Biocartis strengthens biomarker portfolio for colorectal cancer
April 26, 2016 – MECHELEN. Biocartis, an innovative molecular diagnostics company, today announces the exclusive licensing of a recently detected set of mutations in the Epidermal Growth Factor Receptor (EGFR) that give resistance to anti-EGFR therapies in colorectal cancer. The aim is to integrate these biomarkers into molecular diagnostic tests for the Idylla(TM) platform, to enhance their ability to monitor therapy resistance in patients and thereby allowing physicians to optimise treatment selection.

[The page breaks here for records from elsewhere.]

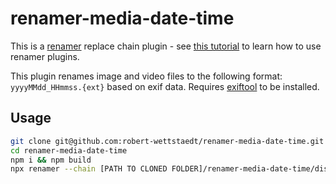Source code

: # renamer-media-date-time

This is a [renamer](https://github.com/75lb/renamer) replace chain plugin - see [this tutorial](https://github.com/75lb/renamer/wiki/How-to-use-replace-chain-plugins) to learn how to use renamer plugins.

This plugin renames image and video files to the following format: `yyyyMMdd_HHmmss.{ext}` based on exif data. Requires [exiftool](https://github.com/exiftool/exiftool) to be installed.

## Usage

```bash
git clone git@github.com:robert-wettstaedt/renamer-media-date-time.git
cd renamer-media-date-time
npm i && npm build
npx renamer --chain [PATH TO CLONED FOLDER]/renamer-media-date-time/dist/main.js [PATH TO MEDIA FOLDER]/**/*
```
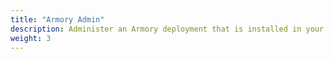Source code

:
 ```yaml
---
title: "Armory Admin"
description: Administer an Armory deployment that is installed in your environment.
weight: 3
---
```

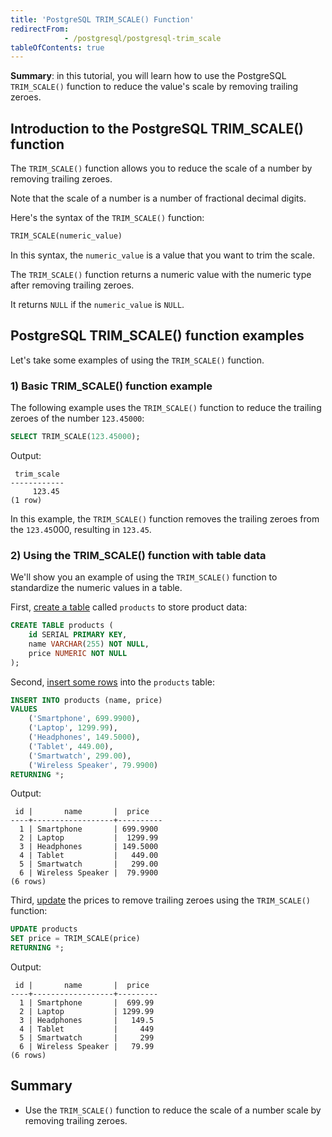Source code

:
 ```yaml
---
title: 'PostgreSQL TRIM_SCALE() Function'
redirectFrom: 
            - /postgresql/postgresql-trim_scale
tableOfContents: true
---
```


**Summary**: in this tutorial, you will learn how to use the PostgreSQL `TRIM_SCALE()` function to reduce the value's scale by removing trailing zeroes.

## Introduction to the PostgreSQL TRIM_SCALE() function

The `TRIM_SCALE()` function allows you to reduce the scale of a number by removing trailing zeroes.

Note that the scale of a number is a number of fractional decimal digits.

Here's the syntax of the `TRIM_SCALE()` function:

```sql
TRIM_SCALE(numeric_value)
```

In this syntax, the `numeric_value` is a value that you want to trim the scale.

The `TRIM_SCALE()` function returns a numeric value with the numeric type after removing trailing zeroes.

It returns `NULL` if the `numeric_value` is `NULL`.

## PostgreSQL TRIM_SCALE() function examples

Let's take some examples of using the `TRIM_SCALE()` function.

### 1) Basic TRIM_SCALE() function example

The following example uses the `TRIM_SCALE()` function to reduce the trailing zeroes of the number `123.45000`:

```sql
SELECT TRIM_SCALE(123.45000);
```

Output:

```
 trim_scale
------------
     123.45
(1 row)
```

In this example, the `TRIM_SCALE()` function removes the trailing zeroes from the `123.45`000, resulting in `123.45`.

### 2) Using the TRIM_SCALE() function with table data

We'll show you an example of using the `TRIM_SCALE()` function to standardize the numeric values in a table.

First, [create a table](/postgresql/postgresql-create-table) called `products` to store product data:

```sql
CREATE TABLE products (
    id SERIAL PRIMARY KEY,
    name VARCHAR(255) NOT NULL,
    price NUMERIC NOT NULL
);
```

Second, [insert some rows](/postgresql/postgresql-insert-multiple-rows) into the `products` table:

```sql
INSERT INTO products (name, price)
VALUES
    ('Smartphone', 699.9900),
    ('Laptop', 1299.99),
    ('Headphones', 149.5000),
    ('Tablet', 449.00),
    ('Smartwatch', 299.00),
    ('Wireless Speaker', 79.9900)
RETURNING *;
```

Output:

```
 id |       name       |  price
----+------------------+----------
  1 | Smartphone       | 699.9900
  2 | Laptop           |  1299.99
  3 | Headphones       | 149.5000
  4 | Tablet           |   449.00
  5 | Smartwatch       |   299.00
  6 | Wireless Speaker |  79.9900
(6 rows)
```

Third, [update](/postgresql/postgresql-update) the prices to remove trailing zeroes using the `TRIM_SCALE()` function:

```sql
UPDATE products
SET price = TRIM_SCALE(price)
RETURNING *;
```

Output:

```
 id |       name       |  price
----+------------------+---------
  1 | Smartphone       |  699.99
  2 | Laptop           | 1299.99
  3 | Headphones       |   149.5
  4 | Tablet           |     449
  5 | Smartwatch       |     299
  6 | Wireless Speaker |   79.99
(6 rows)
```

## Summary

- Use the `TRIM_SCALE()` function to reduce the scale of a number scale by removing trailing zeroes.
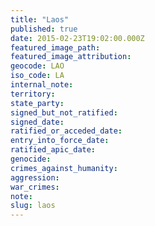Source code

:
```yaml
---
title: "Laos"
published: true
date: 2015-02-23T19:02:00.000Z
featured_image_path:
featured_image_attribution:
geocode: LAO
iso_code: LA
internal_note:
territory:
state_party:
signed_but_not_ratified:
signed_date:
ratified_or_acceded_date:
entry_into_force_date:
ratified_apic_date:
genocide:
crimes_against_humanity:
aggression:
war_crimes:
note:
slug: laos
---
```

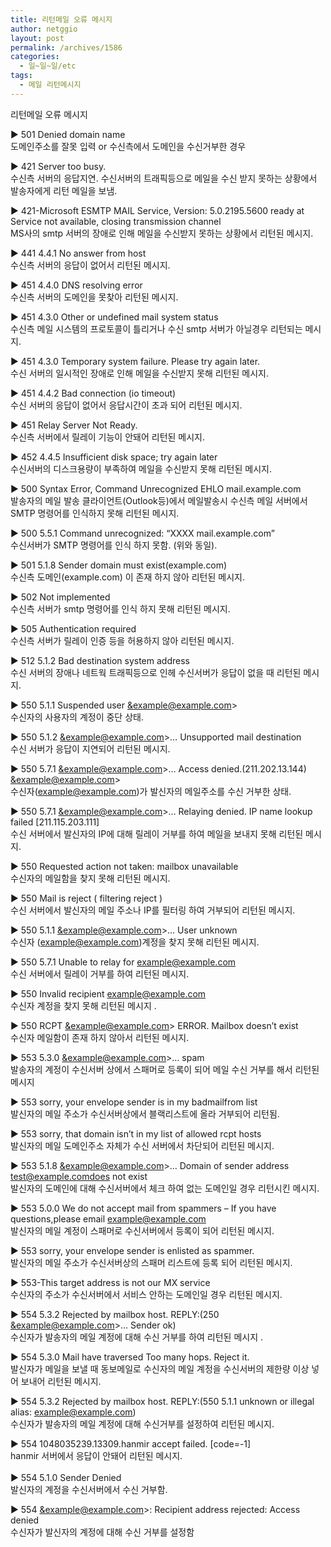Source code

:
 ```yaml
---
title: 리턴메일 오류 메시지
author: netggio
layout: post
permalink: /archives/1586
categories:
  - 일~일~일/etc
tags:
  - 메일 리턴메시지
---
```

리턴메일 오류 메시지

  


▶ 501 Denied domain name  
도메인주소를 잘못 입력 or 수신측에서 도메인을 수신거부한 경우 

  


▶ 421 Server too busy.  
수신측 서버의 응답지연. 수신서버의 트래픽등으로 메일을 수신 받지 못하는 상황에서 발송자에게 리턴 메일을 보냄.

  


▶ 421-Microsoft ESMTP MAIL Service, Version: 5.0.2195.5600 ready at Service not available, closing transmission channel  
MS사의 smtp 서버의 장애로 인해 메일을 수신받지 못하는 상황에서 리턴된 메시지. 

  


▶ 441 4.4.1 No answer from host  
수신측 서버의 응답이 없어서 리턴된 메시지. 

  


▶ 451 4.4.0 DNS resolving error  
수신측 서버의 도메인을 못찾아 리턴된 메시지. 

  


▶ 451 4.3.0 Other or undefined mail system status  
수신측 메일 시스템의 프로토콜이 틀리거나 수신 smtp 서버가 아닐경우 리턴되는 메시지. 

  


▶ 451 4.3.0 Temporary system failure. Please try again later.  
수신 서버의 일시적인 장애로 인해 메일을 수신받지 못해 리턴된 메시지. 

  


▶ 451 4.4.2 Bad connection (io timeout)  
수신 서버의 응답이 없어서 응답시간이 초과 되어 리턴된 메시지. 

  


▶ 451 Relay Server Not Ready.  
수신측 서버에서 릴레이 기능이 안돼어 리턴된 메시지. 

  


▶ 452 4.4.5 Insufficient disk space; try again later  
수신서버의 디스크용량이 부족하여 메일을 수신받지 못해 리턴된 메시지. 

  


▶ 500 Syntax Error, Command Unrecognized EHLO mail.example.com  
발송자의 메일 발송 클라이언트(Outlook등)에서 메일발송시 수신측 메일 서버에서   
SMTP 명령어를 인식하지 못해 리턴된 메시지. 

  


▶ 500 5.5.1 Command unrecognized: &#8220;XXXX mail.example.com&#8221;  
수신서버가 SMTP 명령어를 인식 하지 못함. (위와 동일).

  


▶ 501 5.1.8 Sender domain must exist(example.com)  
수신측 도메인(example.com) 이 존재 하지 않아 리턴된 메시지.

  


▶ 502 Not implemented  
수신측 서버가 smtp 명령어를 인식 하지 못해 리턴된 메시지. 

  


▶ 505 Authentication required  
수신측 서버가 릴레이 인증 등을 허용하지 않아 리턴된 메시지. 

  


▶ 512 5.1.2 Bad destination system address  
수신 서버의 장애나 네트웍 트래픽등으로 인헤 수신서버가 응답이 없을 때 리턴된 메시지. 

  


▶ 550 5.1.1 Suspended user <&example@example.com>>   
수신자의 사용자의 계정이 중단 상태.

  


▶ 550 5.1.2 <&example@example.com>>&#8230; Unsupported mail destination  
수신 서버가 응답이 지연되어 리턴된 메시지. 

  


▶ 550 5.7.1 <&example@example.com>>&#8230; Access denied.(211.202.13.144) <&example@example.com>>  
수신자(<example@example.com>)가 발신자의 메일주소를 수신 거부한 상태. 

  


▶ 550 5.7.1 <&example@example.com>>&#8230; Relaying denied. IP name lookup failed [211.115.203.111]  
수신 서버에서 발신자의 IP에 대해 릴레이 거부를 하여 메일을 보내지 못해 리턴된 메시지. 

  


▶ 550 Requested action not taken: mailbox unavailable  
수신자의 메일함을 찾지 못해 리턴된 메시지. 

  


▶ 550 Mail is reject ( filtering reject )  
수신 서버에서 발신자의 메일 주소나 IP를 필터링 하여 거부되어 리턴된 메시지. 

  


▶ 550 5.1.1 <&example@example.com>>&#8230; User unknown  
수신자 (<example@example.com>)계정을 찾지 못해 리턴된 메시지. 

  


▶ 550 5.7.1 Unable to relay for <example@example.com>  
수신 서버에서 릴레이 거부를 하여 리턴된 메시지. 

  


▶ 550 Invalid recipient <example@example.com>  
수신자 계정을 찾지 못해 리턴된 메시지 .

  


▶ 550 RCPT <&example@example.com>> ERROR. Mailbox doesn&#8217;t exist  
수신자 메일함이 존재 하지 않아서 리턴된 메시지. 

  


▶ 553 5.3.0 <&example@example.com>>&#8230; spam  
발송자의 계정이 수신서버 상에서 스패머로 등록이 되어 메일 수신 거부를 해서 리턴된 메시지 

  


▶ 553 sorry, your envelope sender is in my badmailfrom list  
발신자의 메일 주소가 수신서버상에서 블랙리스트에 올라 거부되어 리턴됨. 

  


▶ 553 sorry, that domain isn&#8217;t in my list of allowed rcpt hosts   
발신자의 메일 도메인주소 자체가 수신 서버에서 차단되어 리턴된 메시지. 

  


▶ 553 5.1.8 <&example@example.com>>&#8230; Domain of sender address <test@example.comdoes> not exist  
발신자의 도메인에 대해 수신서버에서 체크 하여 없는 도메인일 경우 리턴시킨 메시지. 

  


▶ 553 5.0.0 We do not accept mail from spammers &#8211; If you have questions,please email <example@example.com>  
발신자의 메일 계정이 스패머로 수신서버에서 등록이 되어 리턴된 메시지. 

  


▶ 553 sorry, your envelope sender is enlisted as spammer.  
발신자의 메일 주소가 수신서버상의 스패머 리스트에 등록 되어 리턴된 메시지. 

  


▶ 553-This target address is not our MX service  
수신자의 주소가 수신서버에서 서비스 안하는 도메인일 경우 리턴된 메시지. 

  


▶ 554 5.3.2 Rejected by mailbox host. REPLY:(250 <&example@example.com>>&#8230; Sender ok)  
수신자가 발송자의 메일 계정에 대해 수신 거부를 하여 리턴된 메시지 . 

  


▶ 554 5.3.0 Mail have traversed Too many hops. Reject it.  
발신자가 메일을 보낼 때 동보메일로 수신자의 메일 계정을 수신서버의 제한량 이상 넣어 보내어 리턴된 메시지. 

  


▶ 554 5.3.2 Rejected by mailbox host. REPLY:(550 5.1.1 unknown or illegal alias: <example@example.com>)  
수신자가 발송자의 메일 계정에 대해 수신거부를 설정하여 리턴된 메시지. 

  


▶ 554 1048035239.13309.hanmir accept failed. [code=-1]  
hanmir 서버에서 응답이 안돼어 리턴된 메시지.   
&nbsp;  
▶ 554 5.1.0 Sender Denied  
발신자의 계정을 수신서버에서 수신 거부함. 

  


▶ 554 <&example@example.com>>: Recipient address rejected: Access denied  
수신자가 발신자의 계정에 대해 수신 거부를 설정함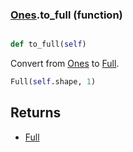 ### [Ones](Ones.md).to_full (function)


```py

def to_full(self)

```



Convert from [Ones](Ones.md) to [Full](Full.md).

```py
Full(self.shape, 1)
```

Returns
--------
* [Full](Full.md)

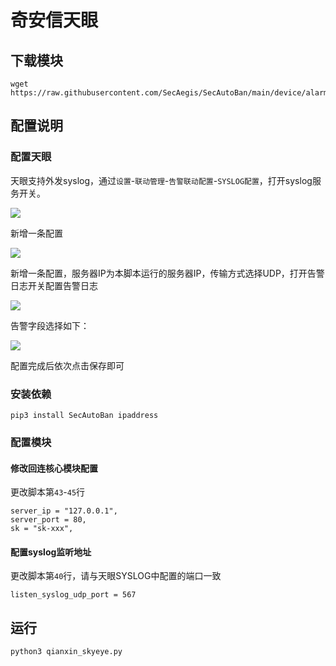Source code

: # 奇安信天眼

## 下载模块

```
wget https://raw.githubusercontent.com/SecAegis/SecAutoBan/main/device/alarm/qianxin_skyeye/qianxin_skyeye.py
```

## 配置说明

### 配置天眼

天眼支持外发syslog，通过`设置`-`联动管理`-`告警联动配置`-`SYSLOG配置`，打开syslog服务开关。

![](./img/1.jpg)

新增一条配置

![](./img/2.jpg)

新增一条配置，服务器IP为本脚本运行的服务器IP，传输方式选择UDP，打开告警日志开关配置告警日志

![](./img/3.jpg)

告警字段选择如下：

![](./img/4.jpg)

配置完成后依次点击保存即可

### 安装依赖

```
pip3 install SecAutoBan ipaddress
```

### 配置模块

#### 修改回连核心模块配置

更改脚本第`43`-`45`行

```
server_ip = "127.0.0.1",
server_port = 80,
sk = "sk-xxx",
```

#### 配置syslog监听地址

更改脚本第`40`行，请与天眼SYSLOG中配置的端口一致

```
listen_syslog_udp_port = 567
```

## 运行

```shell
python3 qianxin_skyeye.py
```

The most frequently observed resistance mutation in this domain, EGFR S492R, was previously detected by Dr. Montagut and Dr. Albanell (Hospital del Mar, Barcelona, Spain) in 2012 and subsequently licensed to Biocartis for commercialisation on the Idylla(TM) platform. Several additional mutations have now been identified in a collaborative effort between the laboratories of Dr. Montagut and Dr. Bardelli (University of Torino, Italy).
These new mutations were identified in the EGFR ectodomain1 where anti-EGFR antibodies for the treatment of colorectal cancer prevent EGF binding, which causes the therapy not to work. The specific mutations were detected by comparing advanced preclinical methods with colorectal cancer patient data to identify these recently detected mechanisms of resistance (Arena et al.). This completed package of anti-EGFR resistance mutations has now been licensed by the different inventors to Biocartis, with the aim to integrate these into molecular diagnostic tests for the Idylla(TM) platform. This will enable clinicians to rapidly select the right treatment, and as such optimise health outcome for the patient.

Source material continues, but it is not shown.